New Delhi: US President Barack Obama will conclude his three-day-long visit to India on Tuesday.
Prior to leaving for Saudi Arabia in the afternoon, Obama will address a select gathering that will include young Indians, at south Delhi’s Siri Fort Auditorium.
During the address, Obama is expected to stress on the shared values of the world’s largest democracies and speak on how to tap the energy of the people of India and the US, and to turn that into positive progress on the issues that matter in people’s lives.
“The President will want to speak to how do we tap into the energy and the support in both countries for the relationship and turn that into positive progress on the issues that matter in people’s lives.
“When you look at energy, counter-terrorism, defence cooperation, efforts to create economic growth, these are things that have a direct bearing on the well-being of US and Indian citizens,” Deputy National Security Advisor Ben Rhodes had said last week.
President Obama will also take time out for a small meeting with his fellow Noble laureate Kailash Satyarthi.

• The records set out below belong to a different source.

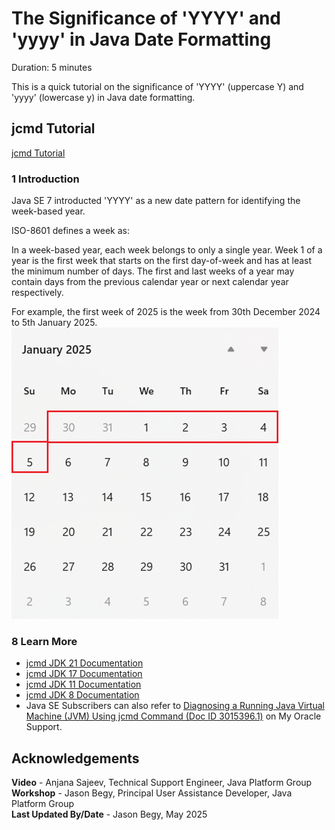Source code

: # The Significance of 'YYYY' and 'yyyy' in Java Date Formatting
Duration: 5 minutes

This is a quick tutorial on the significance of 'YYYY' (uppercase Y) and 'yyyy' (lowercase y) in Java date formatting.

## jcmd Tutorial

[jcmd Tutorial](videohub:1_)

### 1 Introduction
Java SE 7 introducted 'YYYY' as a new date pattern for identifying the week-based year.

ISO-8601 defines a week as:

In a week-based year, each week belongs to only a single year. Week 1 of a year is the first week that starts on the first day-of-week and has at least the minimum number of days. The first and last weeks of a year may contain days from the previous calendar year or next calendar year respectively.

For example, the first week of 2025 is the week from 30th December 2024 to 5th January 2025.
![Week 1 of 2025](./images/week1.png)


### 8 Learn More
- [jcmd JDK 21 Documentation](https://docs.oracle.com/en/java/javase/21/docs/specs/man/jcmd.html)
- [jcmd JDK 17 Documentation](https://docs.oracle.com/en/java/javase/17/docs/specs/man/jcmd.html)
- [jcmd JDK 11 Documentation](https://docs.oracle.com/en/java/javase/11/tools/jcmd.html)
- [jcmd JDK 8 Documentation](https://docs.oracle.com/javase/8/docs/technotes/guides/troubleshoot/tooldescr006.html)
- Java SE Subscribers can also refer to [Diagnosing a Running Java Virtual Machine (JVM) Using jcmd Command (Doc ID 3015396.1)](https://support.oracle.com/epmos/faces/DocumentDisplay?_afrLoop=292114230920574&id=3015396.1) on My Oracle Support.


## Acknowledgements
**Video** - Anjana Sajeev, Technical Support Engineer, Java Platform Group  
**Workshop** -  Jason Begy, Principal User Assistance Developer, Java Platform Group  
**Last Updated By/Date** - Jason Begy,  May 2025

The White House said Monday night that Obama will meet Satyarthi, who along with Pakistani activist Malala Yousafzai, was awarded the Nobel Peace Prize in 2014 “for their struggle against the suppression of children and young people and for the rights of all children to education”.
Obama had received the Nobel Peace Prize in 2009.
Obama’s visit to India has been a special one this time. It is second trip to India – the first time a serving American Head of State has visited India twice. Also, Obama has become the first US president to attend India’s annual Republic Day parade as chief guest.
Experts say the US president’s visit has underscored his determination to reinvent a relationship marred by a bitter diplomatic row in late 2013.
Although the trip has been light on substantive policy announcements, Obama and Prime Minister Narendra Modi announced a breakthrough on a nuclear deal that had stalled under India`s previous government and have been at pains to demonstrate their personal rapport.
Obama, who hosted Modi in Washington in September, had said before the visit that the “stars are aligned” to realise a vision he outlined for the two countries to become global partners when he last visited in 2010.
Both sides want a counter-balance to China, with Modi seen as taking a more assertive line on India`s powerful neighbour than the previous government.
“People have long looked at this relationship and seen the fundamentals in place for a really, really close partnership, and yet it`s been a challenge in translating that into outcomes,” said Rhodes.
“There’s a large Indian diaspora that has thrived here in the United States. People have long looked at this relationship and seen the fundamentals in place for a really, really close partnership, and yet it’s been a challenge in translating that into outcomes.
“We’re both very diverse countries, and we both should see our diversity as a strength.
“(In) the US, there’s been a long history of ensuring that there’s broad economic participation and political rights for all of our minority populations,” Rhodes said.
Similarly, India’s diversity has been a great strength, its religious diversity, when you look at a significant minority population, Sikh population and countless other religions add to the tapestry of Indian society, he added.
“So I think the President will speak to the importance of diversity as a democratic value, and the importance of societies drawing on the talents of all of its people – be they religious majorities or minorities, men or women, rich or poor,” Rhodes noted further.
PM Modi has promised to revive India`s flagging economy to improve the fortunes of its 1.2 billion people, many of whom still live in dire poverty.
On Monday he vowed to banish the country`s reputation as a tough place to do business, promising a competitive tax regime and an end to excessive red tape in a pitch to US executives delivered alongside Obama.
Under the previous left-leaning Congress government, investors frequently complained about a hostile business climate in India, frustrated by bureaucracy and corruption.
Modi has gone out of his way to welcome Obama, breaking with protocol to greet him on the tarmac and inviting him to co-host his radio phone-in ‘Mann Ki Baat’ that will be broadcast on at 8:00 pm on Tuesday.
The US president had been scheduled to visit the Taj Mahal with First Lady Michelle Obama on Tuesday, but his trip has been cut short to allow him to travel on to Saudi Arabia and pay his respects to new King Salman.